Union Ridge Church

September 16, 2020

by Reverend Dan on September 16, 2020

"By their fruits you shall know them."

                                                            Matthew 7:16


Sometime during the last century, the church seems to have adopted cultural standards for success. Factors such as income, attendance, and level of activity replaced the biblically based criteria of leading souls to Christ and making disciples.


Somewhere, somehow, sometime, many churches have adopted, implemented, and perfected a model of activity-based spirituality as the meter to determine how devoted a Christian you are.

-        The more you do around church, the holier you are.

-        The more events you attend, the more committed you are

-        The more committees you sit on, the more faithful you are.

-        The more ministries you participate in, the more alive your faith is.

-        The more you are at church, the more mature you are.

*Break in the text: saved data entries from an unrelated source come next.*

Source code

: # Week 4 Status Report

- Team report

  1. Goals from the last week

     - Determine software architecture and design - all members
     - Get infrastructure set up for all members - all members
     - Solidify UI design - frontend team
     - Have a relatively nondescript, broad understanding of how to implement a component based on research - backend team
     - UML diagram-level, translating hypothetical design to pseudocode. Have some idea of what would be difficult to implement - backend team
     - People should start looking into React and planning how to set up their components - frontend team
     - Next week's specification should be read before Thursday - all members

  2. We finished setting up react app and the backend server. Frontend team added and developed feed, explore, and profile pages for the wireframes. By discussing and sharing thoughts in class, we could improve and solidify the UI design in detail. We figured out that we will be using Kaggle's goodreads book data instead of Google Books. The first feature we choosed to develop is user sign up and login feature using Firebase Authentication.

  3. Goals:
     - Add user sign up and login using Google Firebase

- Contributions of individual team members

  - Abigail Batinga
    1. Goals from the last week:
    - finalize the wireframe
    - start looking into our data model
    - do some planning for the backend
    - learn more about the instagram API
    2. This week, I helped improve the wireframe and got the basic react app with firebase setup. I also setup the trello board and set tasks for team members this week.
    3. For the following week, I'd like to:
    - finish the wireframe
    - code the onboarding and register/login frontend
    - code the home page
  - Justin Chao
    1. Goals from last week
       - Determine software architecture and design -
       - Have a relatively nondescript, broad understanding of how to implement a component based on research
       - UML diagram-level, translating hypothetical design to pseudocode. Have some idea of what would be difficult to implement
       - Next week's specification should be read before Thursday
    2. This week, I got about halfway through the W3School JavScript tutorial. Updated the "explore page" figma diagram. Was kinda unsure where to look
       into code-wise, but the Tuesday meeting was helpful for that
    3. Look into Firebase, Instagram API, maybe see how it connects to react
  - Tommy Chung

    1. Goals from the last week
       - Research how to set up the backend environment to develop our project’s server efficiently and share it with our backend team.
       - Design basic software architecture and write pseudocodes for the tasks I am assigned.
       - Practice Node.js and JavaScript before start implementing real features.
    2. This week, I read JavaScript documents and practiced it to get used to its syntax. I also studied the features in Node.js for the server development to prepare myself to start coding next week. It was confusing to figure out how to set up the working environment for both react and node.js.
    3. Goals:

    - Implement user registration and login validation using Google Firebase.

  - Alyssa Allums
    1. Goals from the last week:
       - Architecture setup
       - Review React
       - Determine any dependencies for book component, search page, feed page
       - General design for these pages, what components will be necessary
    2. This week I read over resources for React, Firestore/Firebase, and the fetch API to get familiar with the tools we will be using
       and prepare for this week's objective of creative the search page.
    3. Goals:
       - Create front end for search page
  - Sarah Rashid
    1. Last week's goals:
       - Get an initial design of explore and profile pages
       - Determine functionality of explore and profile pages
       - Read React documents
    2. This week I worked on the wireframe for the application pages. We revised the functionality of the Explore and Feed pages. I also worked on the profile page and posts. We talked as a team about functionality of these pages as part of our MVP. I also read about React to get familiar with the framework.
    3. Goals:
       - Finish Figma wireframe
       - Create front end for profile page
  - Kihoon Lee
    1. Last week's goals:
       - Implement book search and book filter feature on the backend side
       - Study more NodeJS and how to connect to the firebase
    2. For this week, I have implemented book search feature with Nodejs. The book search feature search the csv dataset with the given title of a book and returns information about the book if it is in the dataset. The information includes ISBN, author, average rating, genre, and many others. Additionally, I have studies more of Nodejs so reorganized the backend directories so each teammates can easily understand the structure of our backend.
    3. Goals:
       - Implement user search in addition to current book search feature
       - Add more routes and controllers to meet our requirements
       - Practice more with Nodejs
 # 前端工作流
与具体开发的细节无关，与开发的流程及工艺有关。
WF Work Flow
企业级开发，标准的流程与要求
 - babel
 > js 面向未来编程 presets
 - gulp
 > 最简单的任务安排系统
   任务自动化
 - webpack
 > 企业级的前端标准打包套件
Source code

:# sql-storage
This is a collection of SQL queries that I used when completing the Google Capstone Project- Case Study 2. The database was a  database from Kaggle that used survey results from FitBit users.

That's the theory of many churches today. The problem with this (besides the fact it is unscriptural) is that sometimes activity can replace a personal relationship with God. People are so focused on proving how faithful they are by how much they do at church, that they have no time left to sit alone and quiet in the presence of God.


The activity-based model of spirituality is flawed. And it's not Biblical. It is derived from the cultural ideal of living the American dream; of the more you do the more successful you must be. It’s from our “lift-yourself-up-by-your bootstraps” work ethic. It’s from the “God-helps-those-who-helps-themselves” creed. It’s from the “more is better” mentality. And that means in the end, our spiritual maturity is measured solely by our busyness, a characteristic of our culture and not the Christian faith.


I’m not saying it’s wrong by any means to participate in whatever God is calling you to do at church. After all, James say faith without works is dead. But whatever you do cannot be at the expense of your personal relationship and time with God.


The Bible's measure of spiritual maturity is not busyness, but fruitfulness. What are the fruits of what you are doing for God? Is your ministry producing fruit in the lives of others, or is it a check list, hoping that you can do enough to merit God’s grace and love?


Be busy for Christ and in His name. But don’t neglect to get to know personally the One in whose name you are busy.


"Father, Help us to always remember the reason we serve in Your name   In Jesus' name, AMEN."